Task: Could you transcribe each entry below exactly, minus the images?

Recorded information:
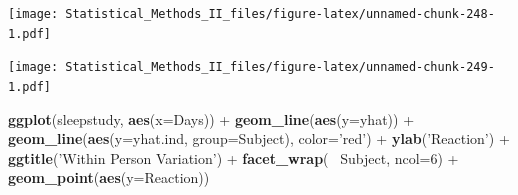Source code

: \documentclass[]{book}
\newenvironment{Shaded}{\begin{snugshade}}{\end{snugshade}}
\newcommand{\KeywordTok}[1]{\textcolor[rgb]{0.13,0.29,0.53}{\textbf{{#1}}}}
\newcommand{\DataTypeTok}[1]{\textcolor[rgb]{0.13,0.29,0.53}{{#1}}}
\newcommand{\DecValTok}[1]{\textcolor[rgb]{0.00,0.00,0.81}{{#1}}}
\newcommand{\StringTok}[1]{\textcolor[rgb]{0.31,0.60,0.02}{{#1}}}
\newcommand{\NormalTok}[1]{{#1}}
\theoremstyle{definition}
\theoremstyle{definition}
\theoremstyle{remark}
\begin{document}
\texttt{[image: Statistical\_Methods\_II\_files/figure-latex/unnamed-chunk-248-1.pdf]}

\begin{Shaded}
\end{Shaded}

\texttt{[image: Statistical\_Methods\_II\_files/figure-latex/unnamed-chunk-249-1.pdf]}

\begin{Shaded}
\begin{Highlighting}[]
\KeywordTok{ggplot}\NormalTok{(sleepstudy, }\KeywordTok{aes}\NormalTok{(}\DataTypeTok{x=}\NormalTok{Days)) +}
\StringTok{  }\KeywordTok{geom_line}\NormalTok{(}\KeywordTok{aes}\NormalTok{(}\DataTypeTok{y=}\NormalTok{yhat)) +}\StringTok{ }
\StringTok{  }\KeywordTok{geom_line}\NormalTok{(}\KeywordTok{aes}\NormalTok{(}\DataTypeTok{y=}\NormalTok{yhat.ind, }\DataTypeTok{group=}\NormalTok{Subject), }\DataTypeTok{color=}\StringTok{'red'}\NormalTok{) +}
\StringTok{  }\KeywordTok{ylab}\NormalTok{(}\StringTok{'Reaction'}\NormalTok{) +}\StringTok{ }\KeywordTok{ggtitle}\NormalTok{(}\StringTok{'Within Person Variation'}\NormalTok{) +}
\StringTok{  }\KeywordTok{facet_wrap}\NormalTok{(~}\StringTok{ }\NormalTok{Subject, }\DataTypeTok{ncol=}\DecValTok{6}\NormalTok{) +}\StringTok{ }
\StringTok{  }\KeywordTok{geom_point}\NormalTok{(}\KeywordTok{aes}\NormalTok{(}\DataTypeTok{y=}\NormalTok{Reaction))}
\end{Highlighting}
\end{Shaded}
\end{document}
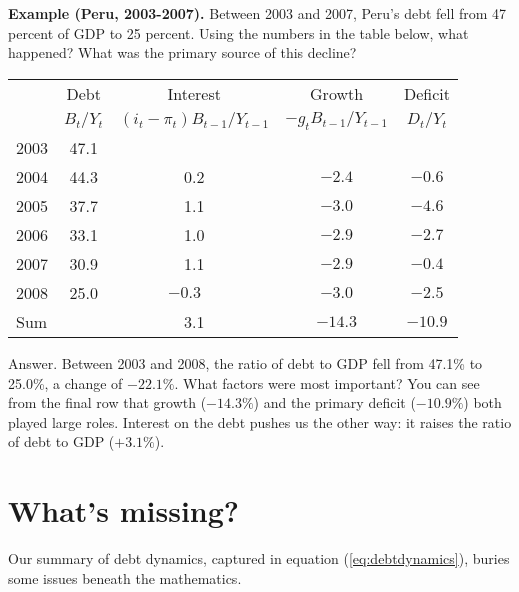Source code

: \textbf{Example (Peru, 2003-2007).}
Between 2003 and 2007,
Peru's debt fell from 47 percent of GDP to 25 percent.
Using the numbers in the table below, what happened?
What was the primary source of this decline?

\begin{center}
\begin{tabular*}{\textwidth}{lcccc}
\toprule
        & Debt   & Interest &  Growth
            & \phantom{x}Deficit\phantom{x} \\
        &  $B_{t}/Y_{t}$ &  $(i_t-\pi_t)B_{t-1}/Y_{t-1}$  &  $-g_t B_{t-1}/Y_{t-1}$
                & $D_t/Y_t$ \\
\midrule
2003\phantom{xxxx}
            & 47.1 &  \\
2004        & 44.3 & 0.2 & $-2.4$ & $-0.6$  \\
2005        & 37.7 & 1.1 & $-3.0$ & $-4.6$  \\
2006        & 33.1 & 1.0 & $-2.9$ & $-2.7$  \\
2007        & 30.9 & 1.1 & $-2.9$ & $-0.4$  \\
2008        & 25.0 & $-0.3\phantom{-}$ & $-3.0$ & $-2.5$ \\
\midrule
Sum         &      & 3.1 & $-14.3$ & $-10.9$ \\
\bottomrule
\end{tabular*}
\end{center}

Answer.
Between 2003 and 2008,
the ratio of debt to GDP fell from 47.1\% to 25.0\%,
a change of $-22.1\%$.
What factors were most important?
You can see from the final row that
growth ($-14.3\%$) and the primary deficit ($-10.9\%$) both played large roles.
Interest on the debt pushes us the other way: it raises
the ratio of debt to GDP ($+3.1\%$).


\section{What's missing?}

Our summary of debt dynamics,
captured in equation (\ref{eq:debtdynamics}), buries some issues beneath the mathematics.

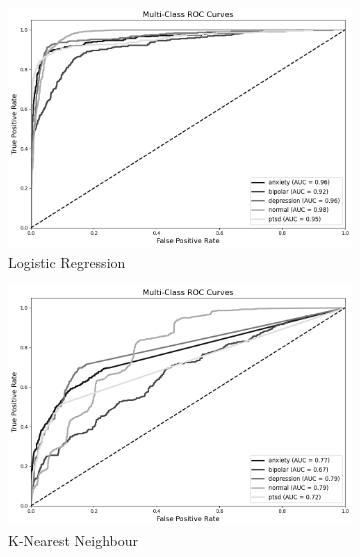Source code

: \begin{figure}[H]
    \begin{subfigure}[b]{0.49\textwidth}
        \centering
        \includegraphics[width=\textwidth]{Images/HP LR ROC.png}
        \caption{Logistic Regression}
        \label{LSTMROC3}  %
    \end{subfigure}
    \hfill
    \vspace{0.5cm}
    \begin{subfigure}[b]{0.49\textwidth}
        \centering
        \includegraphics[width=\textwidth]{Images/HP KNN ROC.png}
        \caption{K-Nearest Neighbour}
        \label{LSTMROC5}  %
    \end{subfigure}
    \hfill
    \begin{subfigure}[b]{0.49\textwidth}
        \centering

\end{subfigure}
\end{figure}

Task response:
Source code

: \documentclass[]{book}
\newenvironment{Shaded}{\begin{snugshade}}{\end{snugshade}}
\newcommand{\KeywordTok}[1]{\textcolor[rgb]{0.13,0.29,0.53}{\textbf{{#1}}}}
\newcommand{\DataTypeTok}[1]{\textcolor[rgb]{0.13,0.29,0.53}{{#1}}}
\newcommand{\DecValTok}[1]{\textcolor[rgb]{0.00,0.00,0.81}{{#1}}}
\newcommand{\StringTok}[1]{\textcolor[rgb]{0.31,0.60,0.02}{{#1}}}
\newcommand{\NormalTok}[1]{{#1}}
\theoremstyle{definition}
\theoremstyle{definition}
\theoremstyle{remark}
\begin{document}
\texttt{[image: Statistical\_Methods\_II\_files/figure-latex/unnamed-chunk-248-1.pdf]}

\begin{Shaded}
\end{Shaded}

\texttt{[image: Statistical\_Methods\_II\_files/figure-latex/unnamed-chunk-249-1.pdf]}

\begin{Shaded}
\begin{Highlighting}[]
\KeywordTok{ggplot}\NormalTok{(sleepstudy, }\KeywordTok{aes}\NormalTok{(}\DataTypeTok{x=}\NormalTok{Days)) +}
\StringTok{  }\KeywordTok{geom_line}\NormalTok{(}\KeywordTok{aes}\NormalTok{(}\DataTypeTok{y=}\NormalTok{yhat)) +}\StringTok{ }
\StringTok{  }\KeywordTok{geom_line}\NormalTok{(}\KeywordTok{aes}\NormalTok{(}\DataTypeTok{y=}\NormalTok{yhat.ind, }\DataTypeTok{group=}\NormalTok{Subject), }\DataTypeTok{color=}\StringTok{'red'}\NormalTok{) +}
\StringTok{  }\KeywordTok{ylab}\NormalTok{(}\StringTok{'Reaction'}\NormalTok{) +}\StringTok{ }\KeywordTok{ggtitle}\NormalTok{(}\StringTok{'Within Person Variation'}\NormalTok{) +}
\StringTok{  }\KeywordTok{facet_wrap}\NormalTok{(~}\StringTok{ }\NormalTok{Subject, }\DataTypeTok{ncol=}\DecValTok{6}\NormalTok{) +}\StringTok{ }
\StringTok{  }\KeywordTok{geom_point}\NormalTok{(}\KeywordTok{aes}\NormalTok{(}\DataTypeTok{y=}\NormalTok{Reaction))}
\end{Highlighting}
\end{Shaded}
\end{document}
Source code

: \textbf{Example (Peru, 2003-2007).}
Between 2003 and 2007,
Peru's debt fell from 47 percent of GDP to 25 percent.
Using the numbers in the table below, what happened?
What was the primary source of this decline?

\begin{center}
\begin{tabular*}{\textwidth}{lcccc}
\toprule
        & Debt   & Interest &  Growth
            & \phantom{x}Deficit\phantom{x} \\
        &  $B_{t}/Y_{t}$ &  $(i_t-\pi_t)B_{t-1}/Y_{t-1}$  &  $-g_t B_{t-1}/Y_{t-1}$
                & $D_t/Y_t$ \\
\midrule
2003\phantom{xxxx}
            & 47.1 &  \\
2004        & 44.3 & 0.2 & $-2.4$ & $-0.6$  \\
2005        & 37.7 & 1.1 & $-3.0$ & $-4.6$  \\
2006        & 33.1 & 1.0 & $-2.9$ & $-2.7$  \\
2007        & 30.9 & 1.1 & $-2.9$ & $-0.4$  \\
2008        & 25.0 & $-0.3\phantom{-}$ & $-3.0$ & $-2.5$ \\
\midrule
Sum         &      & 3.1 & $-14.3$ & $-10.9$ \\
\bottomrule
\end{tabular*}
\end{center}

Answer.
Between 2003 and 2008,
the ratio of debt to GDP fell from 47.1\% to 25.0\%,
a change of $-22.1\%$.
What factors were most important?
You can see from the final row that
growth ($-14.3\%$) and the primary deficit ($-10.9\%$) both played large roles.
Interest on the debt pushes us the other way: it raises
the ratio of debt to GDP ($+3.1\%$).


\section{What's missing?}

Our summary of debt dynamics,
captured in equation (\ref{eq:debtdynamics}), buries some issues beneath the mathematics.

Source code

: \begin{figure}[H]
    \begin{subfigure}[b]{0.49\textwidth}
        \centering
        \includegraphics[width=\textwidth]{Images/HP LR ROC.png}
        \caption{Logistic Regression}
        \label{LSTMROC3}  %
    \end{subfigure}
    \hfill
    \vspace{0.5cm}
    \begin{subfigure}[b]{0.49\textwidth}
        \centering
        \includegraphics[width=\textwidth]{Images/HP KNN ROC.png}
        \caption{K-Nearest Neighbour}
        \label{LSTMROC5}  %
    \end{subfigure}
    \hfill
    \begin{subfigure}[b]{0.49\textwidth}
        \centering

\end{subfigure}
\end{figure}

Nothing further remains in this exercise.